Unvollkommene Gerechtigkeit. Der Streit um die Entschädigung der Opfer von Zwangsarbeit und Enteignung
Eizenstat, Stuart E. – 2003
Aus dem Amerikanischen von Helmut Ettinger und Holger Fliessbach. Mit einem Vorwort von Eli Wiesel. Im Jahr 1999 kamen unvorstellbares Leid und unzählbarer Verlust durch Hitlers Unrechtsregime zur öffentlichen Verhandlung. Unter großer internationaler Anteilnahme wurden Entschädigungen für NS-Opfer und die Rückgabe von jüdischem Vermögen ausgehandelt. Erstmals wird nun ein Blick in die Akten gewährt.
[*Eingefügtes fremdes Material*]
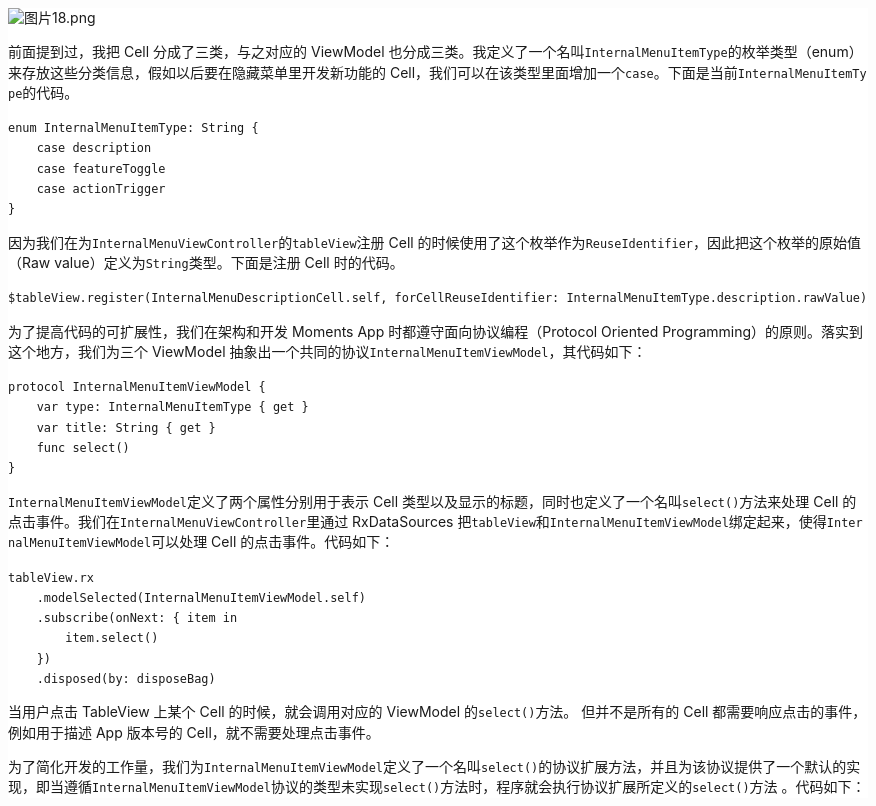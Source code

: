 <p data-nodeid="9112"><img src="https://s0.lgstatic.com/i/image6/M00/26/75/CioPOWBa_K6AYenCAAQfOR83siU591.png" alt="图片18.png" data-nodeid="9284"></p>
<p data-nodeid="9113">前面提到过，我把 Cell 分成了三类，与之对应的 ViewModel 也分成三类。我定义了一个名叫<code data-backticks="1" data-nodeid="9286">InternalMenuItemType</code>的枚举类型（enum）来存放这些分类信息，假如以后要在隐藏菜单里开发新功能的 Cell，我们可以在该类型里面增加一个<code data-backticks="1" data-nodeid="9288">case</code>。下面是当前<code data-backticks="1" data-nodeid="9290">InternalMenuItemType</code>的代码。</p>
<pre class="lang-swift" data-nodeid="9114"><code data-language="swift"><span class="hljs-class"><span class="hljs-keyword">enum</span> <span class="hljs-title">InternalMenuItemType</span>: <span class="hljs-title">String</span> </span>{
    <span class="hljs-keyword">case</span> description
    <span class="hljs-keyword">case</span> featureToggle
    <span class="hljs-keyword">case</span> actionTrigger
}
</code></pre>
<p data-nodeid="9115">因为我们在为<code data-backticks="1" data-nodeid="9293">InternalMenuViewController</code>的<code data-backticks="1" data-nodeid="9295">tableView</code>注册 Cell 的时候使用了这个枚举作为<code data-backticks="1" data-nodeid="9297">ReuseIdentifier</code>，因此把这个枚举的原始值（Raw value）定义为<code data-backticks="1" data-nodeid="9299">String</code>类型。下面是注册 Cell 时的代码。</p>
<pre class="lang-swift" data-nodeid="9116"><code data-language="swift">$tableView.register(<span class="hljs-type">InternalMenuDescriptionCell</span>.<span class="hljs-keyword">self</span>, forCellReuseIdentifier: <span class="hljs-type">InternalMenuItemType</span>.description.rawValue)
</code></pre>
<p data-nodeid="9117">为了提高代码的可扩展性，我们在架构和开发 Moments App 时都遵守面向协议编程（Protocol Oriented Programming）的原则。落实到这个地方，我们为三个 ViewModel 抽象出一个共同的协议<code data-backticks="1" data-nodeid="9302">InternalMenuItemViewModel</code>，其代码如下：</p>
<pre class="lang-swift" data-nodeid="9118"><code data-language="swift"><span class="hljs-class"><span class="hljs-keyword">protocol</span> <span class="hljs-title">InternalMenuItemViewModel</span> </span>{
    <span class="hljs-keyword">var</span> type: <span class="hljs-type">InternalMenuItemType</span> { <span class="hljs-keyword">get</span> }
    <span class="hljs-keyword">var</span> title: <span class="hljs-type">String</span> { <span class="hljs-keyword">get</span> }
    <span class="hljs-function"><span class="hljs-keyword">func</span> <span class="hljs-title">select</span><span class="hljs-params">()</span></span>
}
</code></pre>
<p data-nodeid="9119"><code data-backticks="1" data-nodeid="9304">InternalMenuItemViewModel</code>定义了两个属性分别用于表示 Cell 类型以及显示的标题，同时也定义了一个名叫<code data-backticks="1" data-nodeid="9306">select()</code>方法来处理 Cell 的点击事件。我们在<code data-backticks="1" data-nodeid="9308">InternalMenuViewController</code>里通过 RxDataSources 把<code data-backticks="1" data-nodeid="9310">tableView</code>和<code data-backticks="1" data-nodeid="9312">InternalMenuItemViewModel</code>绑定起来，使得<code data-backticks="1" data-nodeid="9314">InternalMenuItemViewModel</code>可以处理 Cell 的点击事件。代码如下：</p>
<pre class="lang-swift" data-nodeid="9120"><code data-language="swift">tableView.rx
    .modelSelected(<span class="hljs-type">InternalMenuItemViewModel</span>.<span class="hljs-keyword">self</span>)
    .subscribe(onNext: { item <span class="hljs-keyword">in</span>
        item.select()
    })
    .disposed(by: disposeBag)
</code></pre>
<p data-nodeid="9121">当用户点击 TableView 上某个 Cell 的时候，就会调用对应的 ViewModel 的<code data-backticks="1" data-nodeid="9317">select()</code>方法。 但并不是所有的 Cell 都需要响应点击的事件，例如用于描述 App 版本号的 Cell，就不需要处理点击事件。</p>
<p data-nodeid="17228" class="te-preview-highlight">为了简化开发的工作量，我们为<code data-backticks="1" data-nodeid="17230">InternalMenuItemViewModel</code>定义了一个名叫<code data-backticks="1" data-nodeid="17232">select()</code>的协议扩展方法，并且为该协议提供了一个默认的实现，即当遵循<code data-backticks="1" data-nodeid="17234">InternalMenuItemViewModel</code>协议的类型未实现<code data-backticks="1" data-nodeid="17236">select()</code>方法时，程序就会执行协议扩展所定义的<code data-backticks="1" data-nodeid="17238">select()</code>方法 。代码如下：</p>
Stuart E. Eizenstat, Chefunterhändler der USA, schildert den internen, konfliktreichen Verhandlungsverlauf, der politische und historische Hintergründe und die Schicksale hinter den Zahlen zutage brachte. Gerechtigkeit konnte hier nur unvollkommen sein. Im Gegenzug gelang es, namhafte Banken, Versicherungen und Konzerne durch politischen Druck als Profiteure zu entlarven und wieder auflebende antisemitische Strömungen aufzuzeigen.